O desafio de lidar com o condômino antissocial

Há punições possíveis, e novas interpretações da legislação nos tribunais abrem espaço para medidas mais radicais, como a perda da posse da unidade habitacional

 
CAIO CESAR OLIVEIRA

Sabe aquele condômino que, por seu reiterado comportamento antissocial, gera incompatibilidade de convivência com os demais? Faz obras em horários proibidos, barulhos a qualquer hora, profere ofensas, destrata funcionários do condomínio… Em casos extremos, após muitas reclamações, o que o síndico pode fazer? O que diz a lei? Vale expedir comunicados, aplicar multas? Em última análise, pode-se recorrer à Justiça? A expulsão é uma solução possível?

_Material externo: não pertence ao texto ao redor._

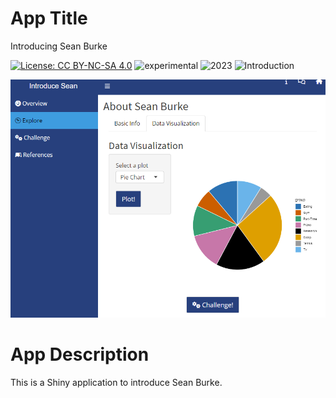 # App Title
Introducing Sean Burke

[![License: CC BY-NC-SA 4.0](https://img.shields.io/badge/License-CC%20BY--NC--SA%204.0-lightgrey.svg)](https://creativecommons.org/licenses/by-nc-sa/4.0/) 
![experimental](https://img.shields.io/badge/lifecycle-experimental-orange)
![2023](https://img.shields.io/badge/year-2021-lightgrey)
![Introduction](https://img.shields.io/badge/lifecycle-newapp-brightgreen)

![App Screenshot](../docs/screenshot.png)

# App Description
This is a Shiny application to introduce Sean Burke.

Caio César Pereira da Mota Oliveira é graduado em Direito pela Universidade Católica de Goiás (atual PUC/ GO), especialista em Direito, Negócios e Operações Imobiliárias pelo Instituto Dalmass, em parceria com a Faculdade Cambury; e especialista em Direito Público pela Faculdade Atame – Unidade Goiânia, além de professor em diversas instituições de ensino superior. “Ao largo do tempo, o direito de propriedade gozou de caráter absoluto, não se sujeitando a quaisquer limitações. No entanto, com os avanços da sociedade e a incessante busca por políticas e leis mais justas, este cenário vem sofrendo consideráveis mudanças”, inicia nosso entrevistado.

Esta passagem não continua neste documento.